Literature on the Management of Clostridium difficile-Associated Disease: Commentary by Dr. John G. Bartlett -- April 2007

John G. Bartlett, MD


April 24, 2007

Lamontagne F, Labbe AC, Haeck O, et al. Impact of emergency colectomy on survival of patients with fulminant Clostridium difficile colitis during an epidemic caused by a hypervirulent strain. Ann Surg. 2007;245:267-272. The study investigators examined the potential value of emergency colectomy in patients with fulminant Clostridium difficile-associated colitis.

Methods: The authors retrospectively reviewed an observational cohort of 165 patients with C difficile-associated colitis who required admission to the intensive care unit (ICU) between 2003 and 2005 in 2 hospitals in Sherbrooke, Canada.

Results: Among those who were seriously ill, the mortality was 87/165 (53%). Among those who underwent emergency colectomy, the mortality was 5-fold less (odds ratio = 0.2) and this procedure seemed most beneficial in those age 65 years or older. Risk factors associated with increased mortality are summarized in Table 1 .

Conclusions: The authors concluded that emergency colectomy decreases mortality in patients with fulminant C difficile-associated colitis.

Comment: The obvious concern with this type of retrospective analysis is the potential for bias in those selected for surgery. Nevertheless, this is the first such analysis with a comparison group in patients who were seriously ill with C difficile-associated colitis.

Pepin J, Routhier S, Gagnon S, Brazeau I. Management and outcomes of a first recurrence of Clostridium difficile-associated disease in Quebec, Canada. Clin Infect Dis. 2006;42:758-764. The goal was to determine the relative merits of metronidazole and oral vancomycin in the treatment of patients with a relapse following C difficile-associated diarrhea.

Methods: The study investigators reviewed data for patients with C difficile diagnosed in Quebec using their database for the period 1991 through 2005 for Sherbrooke Hospital. Treatment consisted of metronidazole, 250 mg 4 times daily or 500 mg 3 times daily for 10-14 days, or oral vancomycin 125 mg 4 times daily for 10-14 days. The diagnosis was based on positive toxin assay of stool, evidence, pseudomembranous colitis (PMC) by endoscopy, or histopathology of a biopsy.

Results: There were 463 patients with a relapse according to the protocol definition, and 154 (33%) had a second recurrence. Of these, 286 were treated with either oral vancomycin or metronidazole; the rate of relapse was approximately the same in both groups, as shown in Table 2 .

Risk factors for the second occurrence were limited to age and duration of hospitalization.
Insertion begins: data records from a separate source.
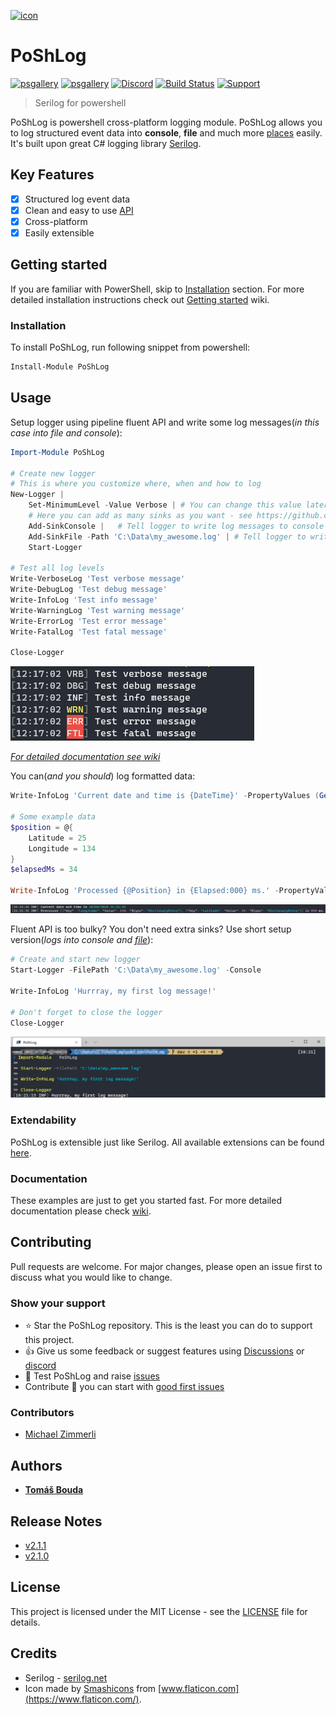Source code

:[![icon](https://github.com/PoShLog/PoShLog/blob/master/images/icons/poshlog-icon-64.png?raw=true)](https://github.com/PoShLog/PoShLog)

# PoShLog

[![psgallery](https://img.shields.io/powershellgallery/v/poshlog.svg)](https://www.powershellgallery.com/packages/PoShLog/) [![psgallery](https://img.shields.io/powershellgallery/dt/poshlog.svg)](https://www.powershellgallery.com/packages/PoShLog/) [![Discord](https://img.shields.io/discord/693754316305072199?color=orange&label=discord)](https://discord.gg/FVdVxuw) [![Build Status](https://tomlabscloud.visualstudio.com/PoShLog/_apis/build/status/PoShLog.PoShLog%20-%20BuildOnly?branchName=master)](https://tomlabscloud.visualstudio.com/PoShLog/_build/latest?definitionId=17&branchName=master) [![Support](https://img.shields.io/badge/%24-Support-blueviolet)](https://www.paypal.com/cgi-bin/webscr?cmd=_s-xclick&hosted_button_id=GRARVRTVNEUHS)

>Serilog for powershell

PoShLog is powershell cross-platform logging module. PoShLog allows you to log structured event data into **console**, **file** and much more [places](https://github.com/PoShLog/PoShLog/wiki/Sinks) easily.
It's built upon great C# logging library [Serilog](https://serilog.net/).

## Key Features

* [x] Structured log event data
* [x] Clean and easy to use [API](https://github.com/PoShLog/PoShLog/wiki/Cmdlets)
* [x] Cross-platform
* [x] Easily extensible

## Getting started

If you are familiar with PowerShell, skip to [Installation](#installation) section. For more detailed installation instructions check out [Getting started](https://github.com/PoShLog/PoShLog/wiki/Getting-started) wiki.

### Installation

To install PoShLog, run following snippet from powershell:

```ps1
Install-Module PoShLog
```

## Usage

Setup logger using pipeline fluent API and write some log messages(*in this case into file and console*):

```ps1
Import-Module PoShLog

# Create new logger
# This is where you customize where, when and how to log
New-Logger |
    Set-MinimumLevel -Value Verbose | # You can change this value later to filter log messages
    # Here you can add as many sinks as you want - see https://github.com/PoShLog/PoShLog/wiki/Sinks for all available sinks
    Add-SinkConsole |   # Tell logger to write log messages to console
    Add-SinkFile -Path 'C:\Data\my_awesome.log' | # Tell logger to write log messages into file
    Start-Logger

# Test all log levels
Write-VerboseLog 'Test verbose message'
Write-DebugLog 'Test debug message'
Write-InfoLog 'Test info message'
Write-WarningLog 'Test warning message'
Write-ErrorLog 'Test error message'
Write-FatalLog 'Test fatal message'

Close-Logger
```

![poshlog_example_fullversion](images/poshlog_example_fullversion.png)

[*For detailed documentation see wiki*](https://github.com/PoShLog/PoShLog/wiki)

You can(*and you should*) log formatted data:

```ps1
Write-InfoLog 'Current date and time is {DateTime}' -PropertyValues (Get-Date)

# Some example data
$position = @{
    Latitude = 25
    Longitude = 134
}
$elapsedMs = 34

Write-InfoLog 'Processed {@Position} in {Elapsed:000} ms.' -PropertyValues $position, $elapsedMs
```

![poshlog_example_simplest_console](images/poshlog_example_structured_data.png)

Fluent API is too bulky? You don't need extra sinks? Use short setup version(*logs into console and [file](poshlog_example_simplest_file.png)*):

```ps1
# Create and start new logger
Start-Logger -FilePath 'C:\Data\my_awesome.log' -Console

Write-InfoLog 'Hurrray, my first log message!'

# Don't forget to close the logger
Close-Logger
```

![poshlog_example_simplest_console](images/poshlog_example_simplest_console.png)

### Extendability

PoShLog is extensible just like Serilog. All available extensions can be found [here](https://github.com/PoShLog/PoShLog/wiki/Extension-modules).

### Documentation

These examples are just to get you started fast. For more detailed documentation please check [wiki](https://github.com/PoShLog/PoShLog/wiki).

## Contributing

Pull requests are welcome. For major changes, please open an issue first to discuss what you would like to change.

### Show your support

* :star: Star the PoShLog repository. This is the least you can do to support this project.
* :thumbsup: Give us some feedback or suggest features using [Discussions](https://github.com/PoShLog/PoShLog/discussions) or [discord](https://discord.gg/FVdVxuw)
* :mag_right: Test PoShLog and raise [issues](https://github.com/PoShLog/PoShLog/issues)
* Contribute :rocket: you can start with [good first issues](https://github.com/PoShLog/PoShLog/issues?q=is%3Aissue+is%3Aopen+label%3A%22good+first+issue%22)

### Contributors

* [Michael Zimmerli](https://github.com/gitbute)

## Authors

* [**Tomáš Bouda**](http://tomasbouda.cz)

## Release Notes

* [v2.1.1](releaseNotes/v2.1.1.md)
* [v2.1.0](releaseNotes/v2.1.0.md)

## License

This project is licensed under the MIT License - see the [LICENSE](LICENSE) file for details.

## Credits

* Serilog - [serilog.net](https://serilog.net/)
* Icon made by [Smashicons](https://smashicons.com/) from [www.flaticon.com](https://www.flaticon.com/).
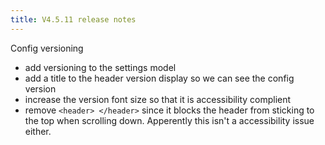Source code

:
 ```yaml
---
title: V4.5.11 release notes
---
```


Config versioning

- add versioning to the settings model
- add a title to the header version display so we can see the config version
- increase the version font size so that it is accessibility complient
- remove `<header> </header>` since it blocks the header from sticking to the top when scrolling down. Apperently this isn't a accessibility issue either.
The analysis showed no relationship according to hospital-acquired vs community-acquired infection, the period of the diagnosis (1991-2002 vs 2003-05), immunosuppression, or the peak leukocyte count. Data for significant associations are summarized in Table 3 .

Conclusions: The authors concluded that oral vancomycin and oral metronidazole are equally effective for the treatment of first recurrences after C difficile-associated diarrhea.

Comment: The study investigators showed essentially no difference in the rate of second relapses following oral vancomycin or metronidazole treatment of the initial relapse. However, this is actually not the most important question to ask. The major controversy is the relative merits of these drugs for response in patients with serious disease. In the present study, the rate of serious complications was 51/463 (11%) including shock (10 patients), colectomy (3), toxic megacolon (2), and death within 30 days (43). The authors note that these complications occurred less frequently with vancomycin than with metronidazole, but no specific results were given and the difference was not statistically significant (P = .09).